Faith is NOT belief without evidence, which is the hope of the godless world view. It is precisely the opposite. Faith is tangible BECAUSE of the evidence.
Aristotle and Plato debated these things long before raut was in diapers, yet there is no misgivings as to their life and times. Have any of us seen them, talked to them? No, yet we believe BY FAITH they lived. There is evidence.
Now then, why don't you extend the same rules of courtesies toward king Solomon, his father David, Abraham, Isaac, Jacob, Seth Adam, when there is just as much good reason for their lives as well. There are these things called chronicles, this is why we date our tombstones, that others can remember and see, WITH EVIDENCE, who lived, and when.
Methuselah lived 969 years. Moses lived 120 years. Today a man's years are north of 70 on average. Obviously something happened to corrupt these years, and the scriptures tells us, using EVIDENCE.
Of course science has its place, via technology, but men are not living again to be a thousand years old because of Jonas Salk, Science has limitations, and proves daily how it is wrong and mistaken. Truth is never wrong but can be mistaken because of lousy theories. It is not however that there is a shortage of evidence.

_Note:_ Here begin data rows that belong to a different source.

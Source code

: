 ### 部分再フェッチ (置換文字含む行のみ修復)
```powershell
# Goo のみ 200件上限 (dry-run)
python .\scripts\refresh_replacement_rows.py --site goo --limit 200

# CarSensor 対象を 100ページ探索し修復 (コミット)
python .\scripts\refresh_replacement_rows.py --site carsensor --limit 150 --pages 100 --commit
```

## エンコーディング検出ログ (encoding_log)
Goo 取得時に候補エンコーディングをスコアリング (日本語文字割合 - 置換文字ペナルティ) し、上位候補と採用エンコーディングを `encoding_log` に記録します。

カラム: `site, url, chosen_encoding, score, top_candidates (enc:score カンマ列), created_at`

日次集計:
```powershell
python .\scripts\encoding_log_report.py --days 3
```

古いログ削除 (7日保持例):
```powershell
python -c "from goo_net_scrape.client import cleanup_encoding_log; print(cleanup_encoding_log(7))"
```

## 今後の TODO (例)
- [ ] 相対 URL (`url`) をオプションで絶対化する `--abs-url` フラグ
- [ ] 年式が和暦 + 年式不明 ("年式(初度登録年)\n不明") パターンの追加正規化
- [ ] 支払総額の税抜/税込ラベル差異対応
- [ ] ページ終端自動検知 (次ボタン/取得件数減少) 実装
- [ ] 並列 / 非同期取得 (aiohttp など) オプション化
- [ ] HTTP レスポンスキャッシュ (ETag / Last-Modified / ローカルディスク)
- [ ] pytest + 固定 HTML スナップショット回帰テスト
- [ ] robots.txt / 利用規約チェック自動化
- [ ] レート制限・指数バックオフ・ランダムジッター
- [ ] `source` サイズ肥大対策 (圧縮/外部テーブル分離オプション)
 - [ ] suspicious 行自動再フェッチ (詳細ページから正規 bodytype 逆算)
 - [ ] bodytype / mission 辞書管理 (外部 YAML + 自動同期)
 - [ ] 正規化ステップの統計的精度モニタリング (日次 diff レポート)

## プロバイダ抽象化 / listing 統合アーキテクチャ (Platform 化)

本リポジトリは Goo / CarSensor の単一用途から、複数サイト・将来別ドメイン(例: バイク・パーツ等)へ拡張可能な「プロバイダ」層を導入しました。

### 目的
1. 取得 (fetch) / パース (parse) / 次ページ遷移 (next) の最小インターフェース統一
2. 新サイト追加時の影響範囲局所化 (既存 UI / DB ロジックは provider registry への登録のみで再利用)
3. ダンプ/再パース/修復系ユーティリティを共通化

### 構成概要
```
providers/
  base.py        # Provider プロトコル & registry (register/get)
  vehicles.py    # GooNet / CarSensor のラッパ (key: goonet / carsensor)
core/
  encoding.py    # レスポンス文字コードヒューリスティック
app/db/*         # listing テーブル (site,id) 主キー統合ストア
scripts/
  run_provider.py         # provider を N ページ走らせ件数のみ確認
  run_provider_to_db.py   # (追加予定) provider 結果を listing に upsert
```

But more. People tend to rely on the learning of others, and make their conclusions their own……without thinking about the matter clearly for one minute. We become vendors of other mens thoughts. We may as well ask them to eat a meal for us too because we are too lazy to lift the spoon.
In passing, no man alive has seen a 'globe.' Inferences yes, pictures yes. Photoshop yes. Fish eye lens yes. There is no 'evidence' yet you raut swear you have it, and you affirm this by believing Mt Everest is on a daily mission spinning round and round at 1,067 mph, and orbiting at 67,000 mph, and you bitch about others faith regarding things that are a thousand times more clear?????????????
Really, you going with that? Methinks if Everest was on trial, you would be embarrassed to bring such a charge against the mighty, silent, and motionless giant.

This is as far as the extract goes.